Exercise requirements. Please reproduce the final stretch of the listing below: the line that contains "The only hope" and all lines after it, verbatim, with nothing else.

Data supplied.
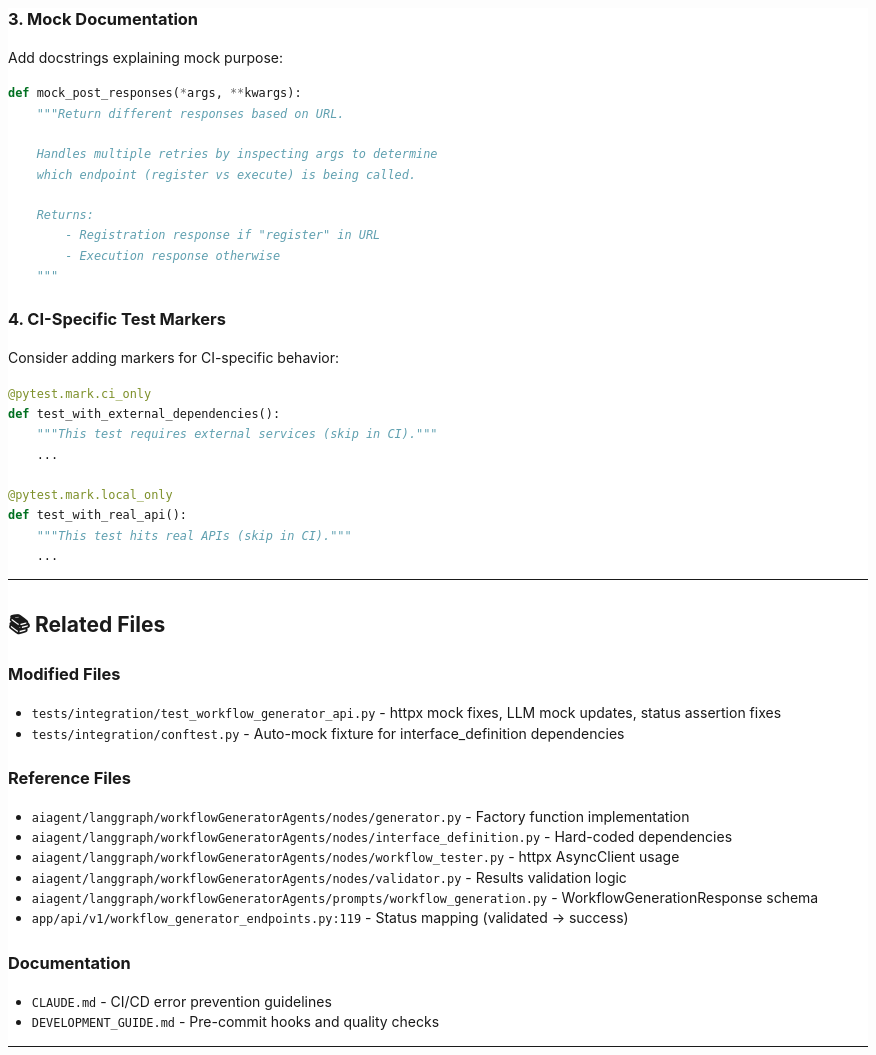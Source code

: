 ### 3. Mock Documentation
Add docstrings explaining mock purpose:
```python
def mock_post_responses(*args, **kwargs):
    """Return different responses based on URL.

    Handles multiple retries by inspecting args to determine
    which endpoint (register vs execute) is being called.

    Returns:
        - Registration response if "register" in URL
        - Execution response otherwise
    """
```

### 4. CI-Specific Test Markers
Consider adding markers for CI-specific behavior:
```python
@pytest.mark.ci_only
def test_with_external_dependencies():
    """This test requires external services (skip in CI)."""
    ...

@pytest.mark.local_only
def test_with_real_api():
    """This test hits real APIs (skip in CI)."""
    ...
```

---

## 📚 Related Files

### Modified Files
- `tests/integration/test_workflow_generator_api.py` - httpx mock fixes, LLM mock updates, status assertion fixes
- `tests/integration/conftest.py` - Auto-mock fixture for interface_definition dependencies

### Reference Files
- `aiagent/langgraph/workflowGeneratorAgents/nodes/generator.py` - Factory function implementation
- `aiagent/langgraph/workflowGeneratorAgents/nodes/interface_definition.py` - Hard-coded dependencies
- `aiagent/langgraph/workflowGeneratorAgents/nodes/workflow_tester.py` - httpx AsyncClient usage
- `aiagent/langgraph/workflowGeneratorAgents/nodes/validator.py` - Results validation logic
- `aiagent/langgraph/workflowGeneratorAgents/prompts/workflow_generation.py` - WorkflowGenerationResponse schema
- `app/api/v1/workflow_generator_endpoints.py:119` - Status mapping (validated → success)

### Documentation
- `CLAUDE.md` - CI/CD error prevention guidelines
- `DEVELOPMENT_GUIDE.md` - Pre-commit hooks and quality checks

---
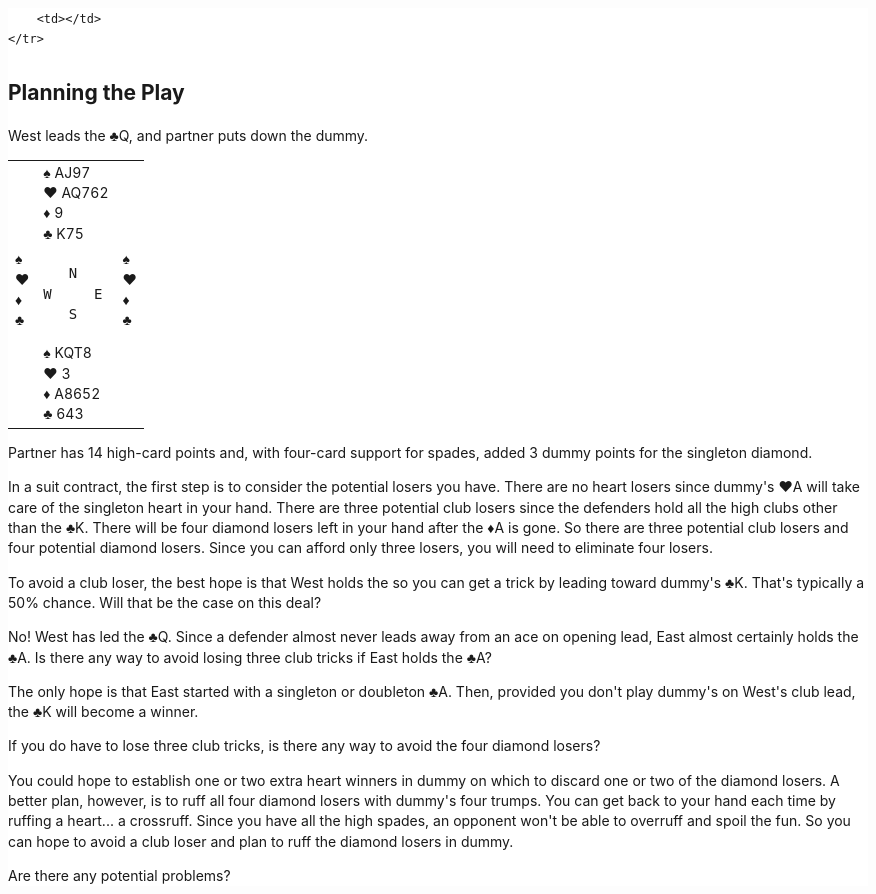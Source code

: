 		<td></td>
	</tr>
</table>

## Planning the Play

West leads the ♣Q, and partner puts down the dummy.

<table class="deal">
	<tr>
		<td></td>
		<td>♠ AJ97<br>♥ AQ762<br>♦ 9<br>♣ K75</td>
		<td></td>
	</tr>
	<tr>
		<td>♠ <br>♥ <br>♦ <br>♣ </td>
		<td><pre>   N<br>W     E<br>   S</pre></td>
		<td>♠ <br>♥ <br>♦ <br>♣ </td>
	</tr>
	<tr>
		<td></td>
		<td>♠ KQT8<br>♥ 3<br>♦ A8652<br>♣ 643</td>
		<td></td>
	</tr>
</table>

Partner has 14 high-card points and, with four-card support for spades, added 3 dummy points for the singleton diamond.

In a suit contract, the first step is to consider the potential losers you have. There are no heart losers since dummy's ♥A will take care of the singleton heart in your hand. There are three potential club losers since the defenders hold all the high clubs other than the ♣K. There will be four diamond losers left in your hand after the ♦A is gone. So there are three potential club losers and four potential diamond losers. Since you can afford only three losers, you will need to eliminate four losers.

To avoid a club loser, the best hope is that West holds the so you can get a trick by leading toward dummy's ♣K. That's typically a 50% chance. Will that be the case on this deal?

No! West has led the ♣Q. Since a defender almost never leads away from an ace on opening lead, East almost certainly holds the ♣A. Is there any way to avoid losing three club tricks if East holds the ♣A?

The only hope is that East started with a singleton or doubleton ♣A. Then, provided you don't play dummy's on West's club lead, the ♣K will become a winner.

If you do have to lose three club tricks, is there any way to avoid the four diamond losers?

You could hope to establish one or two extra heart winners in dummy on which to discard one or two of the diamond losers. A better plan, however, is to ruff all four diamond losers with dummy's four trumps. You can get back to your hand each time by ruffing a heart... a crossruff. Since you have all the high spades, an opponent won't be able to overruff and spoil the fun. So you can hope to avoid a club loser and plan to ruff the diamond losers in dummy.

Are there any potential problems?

Result for this task.
The only hope is that East started with a singleton or doubleton ♣A. Then, provided you don't play dummy's on West's club lead, the ♣K will become a winner.

If you do have to lose three club tricks, is there any way to avoid the four diamond losers?

You could hope to establish one or two extra heart winners in dummy on which to discard one or two of the diamond losers. A better plan, however, is to ruff all four diamond losers with dummy's four trumps. You can get back to your hand each time by ruffing a heart... a crossruff. Since you have all the high spades, an opponent won't be able to overruff and spoil the fun. So you can hope to avoid a club loser and plan to ruff the diamond losers in dummy.

Are there any potential problems?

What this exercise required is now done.